Dataset entries:
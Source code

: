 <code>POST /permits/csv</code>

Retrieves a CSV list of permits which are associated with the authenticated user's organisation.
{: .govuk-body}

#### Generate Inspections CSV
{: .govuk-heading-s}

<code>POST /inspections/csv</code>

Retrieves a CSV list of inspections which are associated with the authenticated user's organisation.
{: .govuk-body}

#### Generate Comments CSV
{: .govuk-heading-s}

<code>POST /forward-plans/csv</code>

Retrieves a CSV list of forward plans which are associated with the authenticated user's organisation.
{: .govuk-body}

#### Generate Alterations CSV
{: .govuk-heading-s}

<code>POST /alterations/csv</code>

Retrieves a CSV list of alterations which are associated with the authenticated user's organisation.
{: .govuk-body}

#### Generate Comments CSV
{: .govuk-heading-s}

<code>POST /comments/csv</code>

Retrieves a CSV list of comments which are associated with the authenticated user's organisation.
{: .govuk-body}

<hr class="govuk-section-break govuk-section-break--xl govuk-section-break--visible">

...

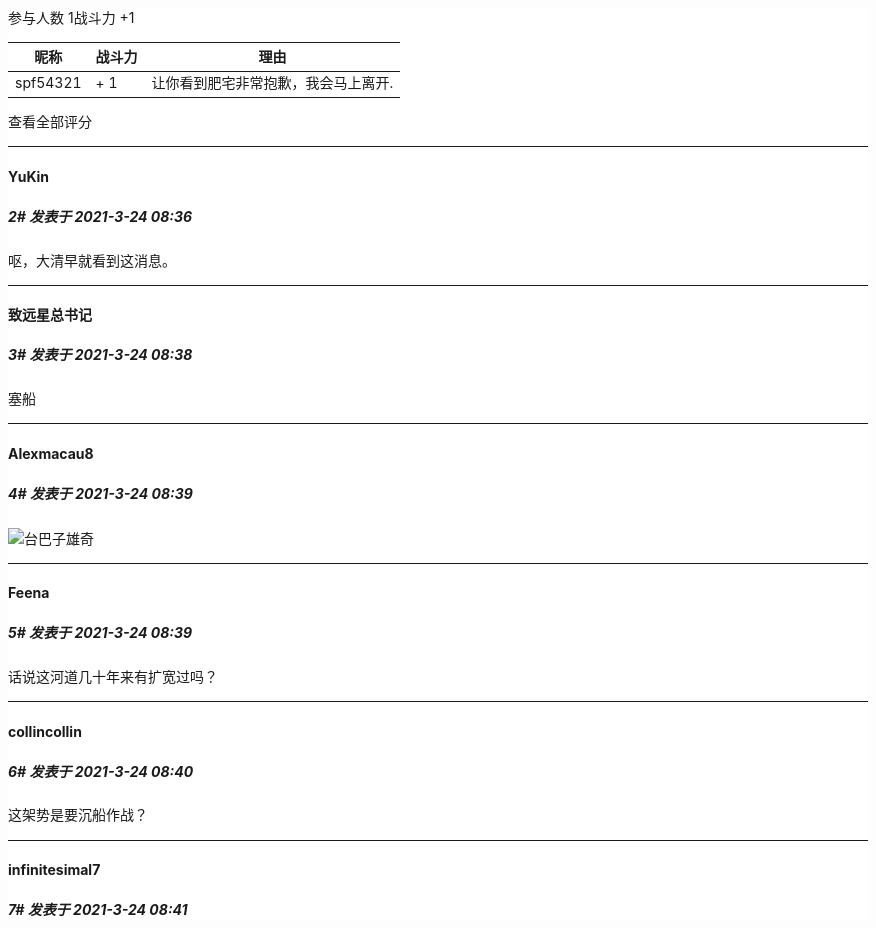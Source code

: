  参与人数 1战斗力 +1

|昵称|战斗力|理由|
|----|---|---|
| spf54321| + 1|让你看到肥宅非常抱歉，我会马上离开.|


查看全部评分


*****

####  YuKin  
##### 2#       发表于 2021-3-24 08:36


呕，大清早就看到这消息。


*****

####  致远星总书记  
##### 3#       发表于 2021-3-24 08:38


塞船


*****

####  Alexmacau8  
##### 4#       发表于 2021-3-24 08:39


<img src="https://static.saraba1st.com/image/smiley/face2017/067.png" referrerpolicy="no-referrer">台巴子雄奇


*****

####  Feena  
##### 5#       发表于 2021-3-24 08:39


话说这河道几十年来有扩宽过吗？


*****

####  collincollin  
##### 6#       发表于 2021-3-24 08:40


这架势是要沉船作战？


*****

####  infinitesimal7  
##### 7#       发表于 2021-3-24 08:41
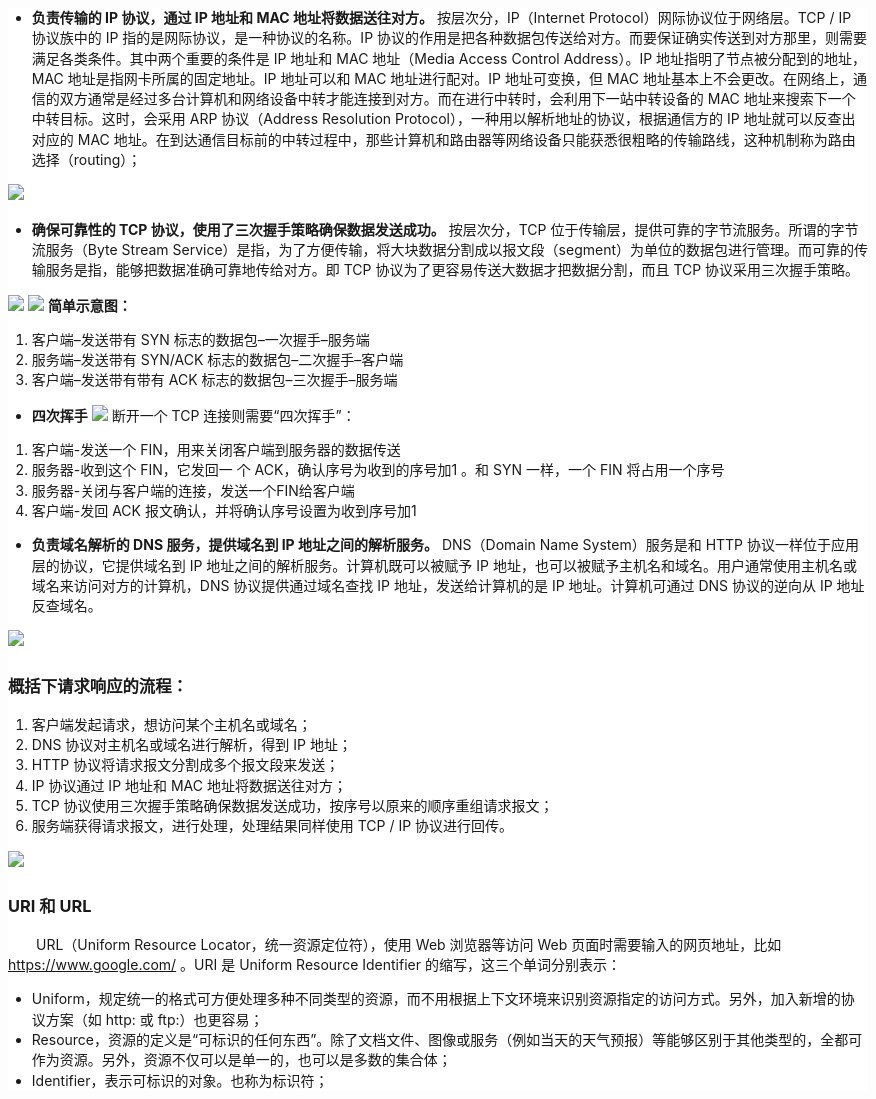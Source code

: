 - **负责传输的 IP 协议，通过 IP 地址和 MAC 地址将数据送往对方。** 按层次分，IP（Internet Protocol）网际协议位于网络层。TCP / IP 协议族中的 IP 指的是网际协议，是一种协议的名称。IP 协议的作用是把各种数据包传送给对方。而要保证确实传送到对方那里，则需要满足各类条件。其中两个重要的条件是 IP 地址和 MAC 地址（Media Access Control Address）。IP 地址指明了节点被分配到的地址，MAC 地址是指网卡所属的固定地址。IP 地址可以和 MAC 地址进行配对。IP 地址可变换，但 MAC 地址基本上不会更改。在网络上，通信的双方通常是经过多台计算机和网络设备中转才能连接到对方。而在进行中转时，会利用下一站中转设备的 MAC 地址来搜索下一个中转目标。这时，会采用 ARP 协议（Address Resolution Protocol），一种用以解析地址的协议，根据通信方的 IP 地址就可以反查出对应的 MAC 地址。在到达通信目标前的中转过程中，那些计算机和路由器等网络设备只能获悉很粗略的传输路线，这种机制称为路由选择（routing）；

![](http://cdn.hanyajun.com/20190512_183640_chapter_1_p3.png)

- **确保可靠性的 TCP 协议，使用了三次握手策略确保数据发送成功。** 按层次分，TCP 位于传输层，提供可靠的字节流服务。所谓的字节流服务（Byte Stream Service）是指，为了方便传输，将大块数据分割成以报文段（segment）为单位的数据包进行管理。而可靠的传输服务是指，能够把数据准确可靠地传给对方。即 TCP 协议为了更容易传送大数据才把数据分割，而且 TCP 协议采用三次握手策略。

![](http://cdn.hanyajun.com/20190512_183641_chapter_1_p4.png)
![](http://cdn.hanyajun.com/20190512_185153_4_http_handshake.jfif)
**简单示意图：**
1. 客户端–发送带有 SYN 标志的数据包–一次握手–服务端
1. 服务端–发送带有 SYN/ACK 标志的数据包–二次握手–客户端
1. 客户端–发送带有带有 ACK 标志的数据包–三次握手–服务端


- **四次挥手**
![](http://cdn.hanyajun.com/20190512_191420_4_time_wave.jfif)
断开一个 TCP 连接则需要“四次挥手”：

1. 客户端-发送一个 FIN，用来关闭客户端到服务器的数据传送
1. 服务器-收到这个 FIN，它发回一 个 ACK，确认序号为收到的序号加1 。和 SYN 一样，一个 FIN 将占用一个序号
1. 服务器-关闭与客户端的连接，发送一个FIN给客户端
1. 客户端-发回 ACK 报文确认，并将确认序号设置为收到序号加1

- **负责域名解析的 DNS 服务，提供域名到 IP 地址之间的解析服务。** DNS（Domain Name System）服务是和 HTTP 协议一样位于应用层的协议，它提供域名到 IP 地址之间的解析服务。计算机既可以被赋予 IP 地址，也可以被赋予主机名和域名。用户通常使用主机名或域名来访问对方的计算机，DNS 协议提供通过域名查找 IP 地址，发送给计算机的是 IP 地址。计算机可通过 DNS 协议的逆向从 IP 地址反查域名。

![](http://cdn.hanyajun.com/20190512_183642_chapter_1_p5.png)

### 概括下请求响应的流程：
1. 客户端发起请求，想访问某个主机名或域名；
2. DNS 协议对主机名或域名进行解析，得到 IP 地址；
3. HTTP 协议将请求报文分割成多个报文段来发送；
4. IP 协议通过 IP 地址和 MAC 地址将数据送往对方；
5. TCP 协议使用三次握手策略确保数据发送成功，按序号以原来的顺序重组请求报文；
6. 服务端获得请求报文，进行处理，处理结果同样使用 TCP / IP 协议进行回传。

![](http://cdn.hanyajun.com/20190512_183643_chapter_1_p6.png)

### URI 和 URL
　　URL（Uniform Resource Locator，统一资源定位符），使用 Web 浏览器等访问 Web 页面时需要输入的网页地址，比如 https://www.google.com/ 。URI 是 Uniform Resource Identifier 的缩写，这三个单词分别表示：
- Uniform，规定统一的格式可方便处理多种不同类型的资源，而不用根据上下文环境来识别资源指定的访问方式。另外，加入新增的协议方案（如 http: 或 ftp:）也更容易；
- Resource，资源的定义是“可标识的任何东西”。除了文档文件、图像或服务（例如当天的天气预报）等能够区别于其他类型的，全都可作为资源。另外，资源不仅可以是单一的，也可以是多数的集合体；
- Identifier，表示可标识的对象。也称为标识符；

**Problem:** With the line holding "### 概括下请求响应的流程：" as the first and the line holding "### URI 和 URL" as the last, set down that range of the entries above exactly, and nothing else.

**Expected answer:**
### 概括下请求响应的流程：
1. 客户端发起请求，想访问某个主机名或域名；
2. DNS 协议对主机名或域名进行解析，得到 IP 地址；
3. HTTP 协议将请求报文分割成多个报文段来发送；
4. IP 协议通过 IP 地址和 MAC 地址将数据送往对方；
5. TCP 协议使用三次握手策略确保数据发送成功，按序号以原来的顺序重组请求报文；
6. 服务端获得请求报文，进行处理，处理结果同样使用 TCP / IP 协议进行回传。

![](http://cdn.hanyajun.com/20190512_183643_chapter_1_p6.png)

### URI 和 URL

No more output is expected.